**Material for this exercise:**
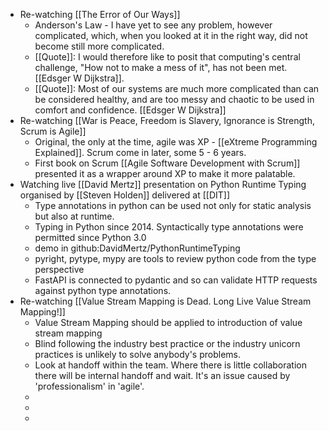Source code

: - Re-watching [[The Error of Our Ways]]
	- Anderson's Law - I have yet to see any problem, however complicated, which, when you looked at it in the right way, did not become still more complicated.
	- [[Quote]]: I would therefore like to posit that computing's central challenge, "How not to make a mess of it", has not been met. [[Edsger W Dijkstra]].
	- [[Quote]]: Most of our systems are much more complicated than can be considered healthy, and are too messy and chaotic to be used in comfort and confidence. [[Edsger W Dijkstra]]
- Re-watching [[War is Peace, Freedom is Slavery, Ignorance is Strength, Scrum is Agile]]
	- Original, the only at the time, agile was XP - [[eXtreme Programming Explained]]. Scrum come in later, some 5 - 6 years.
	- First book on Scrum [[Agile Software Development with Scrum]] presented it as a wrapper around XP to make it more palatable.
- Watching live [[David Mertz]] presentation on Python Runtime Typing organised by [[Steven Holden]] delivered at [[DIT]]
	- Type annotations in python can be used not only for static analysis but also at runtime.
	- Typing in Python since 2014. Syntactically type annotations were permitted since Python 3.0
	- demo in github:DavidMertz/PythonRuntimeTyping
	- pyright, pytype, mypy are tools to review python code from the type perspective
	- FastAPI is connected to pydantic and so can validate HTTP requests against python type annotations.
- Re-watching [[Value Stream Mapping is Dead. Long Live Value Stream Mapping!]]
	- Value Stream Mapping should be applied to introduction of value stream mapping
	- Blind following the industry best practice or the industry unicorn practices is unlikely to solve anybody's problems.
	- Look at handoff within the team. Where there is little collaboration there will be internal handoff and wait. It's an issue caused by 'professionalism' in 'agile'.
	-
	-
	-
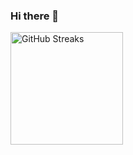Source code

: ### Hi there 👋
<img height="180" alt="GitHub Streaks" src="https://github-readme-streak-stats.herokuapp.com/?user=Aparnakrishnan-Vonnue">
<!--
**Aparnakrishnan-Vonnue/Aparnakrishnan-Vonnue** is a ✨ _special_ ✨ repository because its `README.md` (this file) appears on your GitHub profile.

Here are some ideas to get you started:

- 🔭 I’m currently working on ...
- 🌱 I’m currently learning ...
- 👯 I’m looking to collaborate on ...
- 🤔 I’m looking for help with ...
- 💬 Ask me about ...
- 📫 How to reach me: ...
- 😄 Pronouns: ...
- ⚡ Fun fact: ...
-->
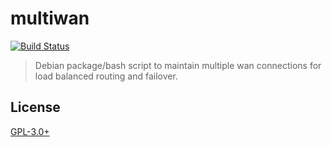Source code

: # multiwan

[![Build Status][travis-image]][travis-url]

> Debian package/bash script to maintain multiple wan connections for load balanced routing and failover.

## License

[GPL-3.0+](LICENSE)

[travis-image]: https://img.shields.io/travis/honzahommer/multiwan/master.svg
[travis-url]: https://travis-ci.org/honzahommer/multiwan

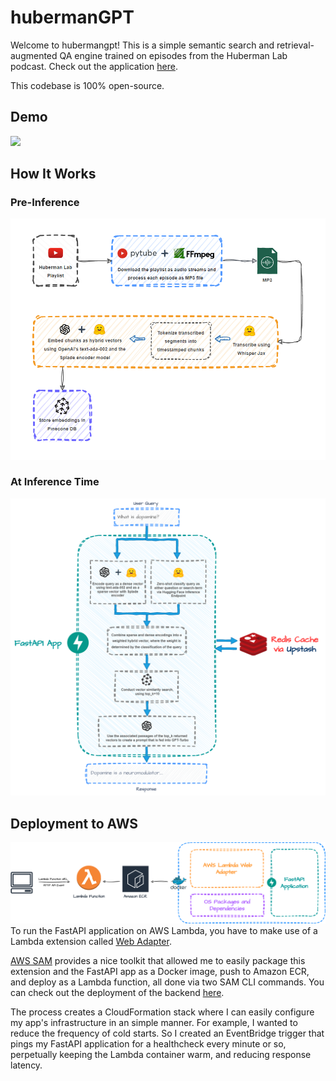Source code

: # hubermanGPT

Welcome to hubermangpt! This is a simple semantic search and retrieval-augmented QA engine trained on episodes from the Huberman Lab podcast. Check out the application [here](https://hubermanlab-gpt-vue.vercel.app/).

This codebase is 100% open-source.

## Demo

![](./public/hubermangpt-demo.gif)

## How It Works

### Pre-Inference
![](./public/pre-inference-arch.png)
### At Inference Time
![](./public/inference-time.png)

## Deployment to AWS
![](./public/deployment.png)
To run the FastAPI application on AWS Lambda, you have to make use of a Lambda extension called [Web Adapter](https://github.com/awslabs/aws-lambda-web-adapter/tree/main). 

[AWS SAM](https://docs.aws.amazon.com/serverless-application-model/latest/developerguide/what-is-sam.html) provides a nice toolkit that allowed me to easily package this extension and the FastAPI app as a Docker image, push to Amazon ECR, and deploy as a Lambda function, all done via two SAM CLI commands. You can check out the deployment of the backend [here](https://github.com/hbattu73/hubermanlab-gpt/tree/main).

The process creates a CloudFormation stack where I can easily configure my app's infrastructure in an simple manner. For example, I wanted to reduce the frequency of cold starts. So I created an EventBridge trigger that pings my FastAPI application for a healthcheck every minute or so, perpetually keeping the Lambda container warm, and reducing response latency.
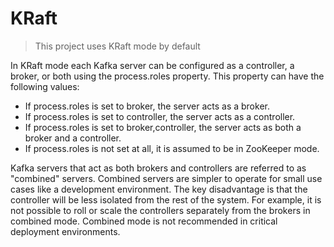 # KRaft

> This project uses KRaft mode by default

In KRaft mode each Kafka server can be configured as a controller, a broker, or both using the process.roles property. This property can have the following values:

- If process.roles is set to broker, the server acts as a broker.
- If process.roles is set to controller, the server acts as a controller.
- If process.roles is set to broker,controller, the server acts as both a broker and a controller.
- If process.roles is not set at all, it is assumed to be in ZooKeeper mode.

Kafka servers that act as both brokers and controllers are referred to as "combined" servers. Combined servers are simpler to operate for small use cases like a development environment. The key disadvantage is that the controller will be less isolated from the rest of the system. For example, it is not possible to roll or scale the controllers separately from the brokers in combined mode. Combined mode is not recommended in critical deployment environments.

**What to do:** Whenever the string "will" shows up on a line of the listing, copy that line.

**Response:**
	- Look at handoff within the team. Where there is little collaboration there will be internal handoff and wait. It's an issue caused by 'professionalism' in 'agile'.
Kafka servers that act as both brokers and controllers are referred to as "combined" servers. Combined servers are simpler to operate for small use cases like a development environment. The key disadvantage is that the controller will be less isolated from the rest of the system. For example, it is not possible to roll or scale the controllers separately from the brokers in combined mode. Combined mode is not recommended in critical deployment environments.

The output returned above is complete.